Потому что русский, доходящий до конца своей русскости: измученности и бесшабашности, покорности и крайности, - еврей. А, в общем, все, какой ты ни будь француз или лясотец, дошедшие до конца, - евреи. Как бы это сказать? Он встал, открыл Outlook Express, нашел свое тогдашнее письмо Гурию: "Впечатление, что "как-бы-это-сказать?" - перевод с иврита. Мade in Israel. Подтверди или опровергни". Гурий ответил: "Эх-ани-яхоль-леагит. Но не идиома. Хотя понимаю, о чем ты. Кто еще скажет несказуемое, если не мы? За что - за такое самомнение - нас и не любят".
Йоэль Вайнтрауб
Синопсис киносценария
Йоэль Вайнтрауб, 65 лет, высокий, крепкий, голубоглазый, приезжает удить рыбу на Генисаретское озеро. Под вечер неожиданно начинается сильный клев, рыбы садятся на крючок одна за другой, только успевай выдергивать изо рта и забрасывать удочку, даже не меняя червя. Азарт таков, что он пропускает последний автобус на Иерусалим. Голосует на дороге, его подхватывает туристский автобус с немцами. С заднего сидения он рассматривает пассажиров и натыкается взглядом на лицо человека его возраста, кажущееся ему знакомым. Когда подъезжают к отелю, выходит вместе со всеми, пропускает некоторое время и, когда вестибюль пустеет, входит и спрашивает, в каком номере остановился господин Вернер Штольц. Администратор называет. "Он только что поднялся к себе". "Я позвоню позднее".

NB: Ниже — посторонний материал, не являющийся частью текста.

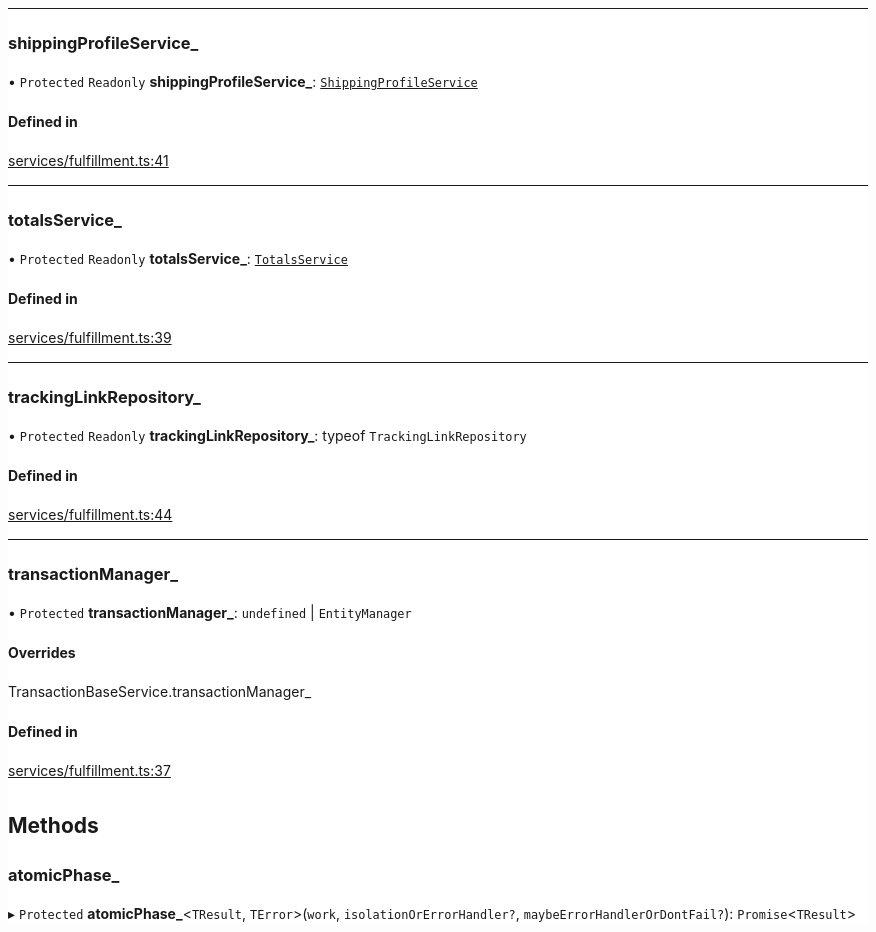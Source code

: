 ___

### shippingProfileService\_

• `Protected` `Readonly` **shippingProfileService\_**: [`ShippingProfileService`](ShippingProfileService.md)

#### Defined in

[services/fulfillment.ts:41](https://github.com/medusajs/medusa/blob/6663a629/packages/medusa/src/services/fulfillment.ts#L41)

___

### totalsService\_

• `Protected` `Readonly` **totalsService\_**: [`TotalsService`](TotalsService.md)

#### Defined in

[services/fulfillment.ts:39](https://github.com/medusajs/medusa/blob/6663a629/packages/medusa/src/services/fulfillment.ts#L39)

___

### trackingLinkRepository\_

• `Protected` `Readonly` **trackingLinkRepository\_**: typeof `TrackingLinkRepository`

#### Defined in

[services/fulfillment.ts:44](https://github.com/medusajs/medusa/blob/6663a629/packages/medusa/src/services/fulfillment.ts#L44)

___

### transactionManager\_

• `Protected` **transactionManager\_**: `undefined` \| `EntityManager`

#### Overrides

TransactionBaseService.transactionManager\_

#### Defined in

[services/fulfillment.ts:37](https://github.com/medusajs/medusa/blob/6663a629/packages/medusa/src/services/fulfillment.ts#L37)

## Methods

### atomicPhase\_

▸ `Protected` **atomicPhase_**<`TResult`, `TError`\>(`work`, `isolationOrErrorHandler?`, `maybeErrorHandlerOrDontFail?`): `Promise`<`TResult`\>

Наутро ждет у отеля, дожидается выхода Штольца, подходит и объясняет, что он был заключенным концентрационного лагеря в Саласпилсе, где Штольц был охранником. "Да, это так. Я отсидел десять лет в тюрьме как военный преступник. Что я могу сейчас сделать, кроме как просить простить меня, причем зная, что это невозможно?" "Мне этого не нужно. Мне нужно было только перекинуться с вами несколькими словами. Как просто человек с просто человеком. Не как выкликающий на перекличке свое имя в ответ на выкрикнутый вами номер". "Могу я узнать ваше имя?" "Номер двадцать четыре тысячи триста одиннадцать". Уходит.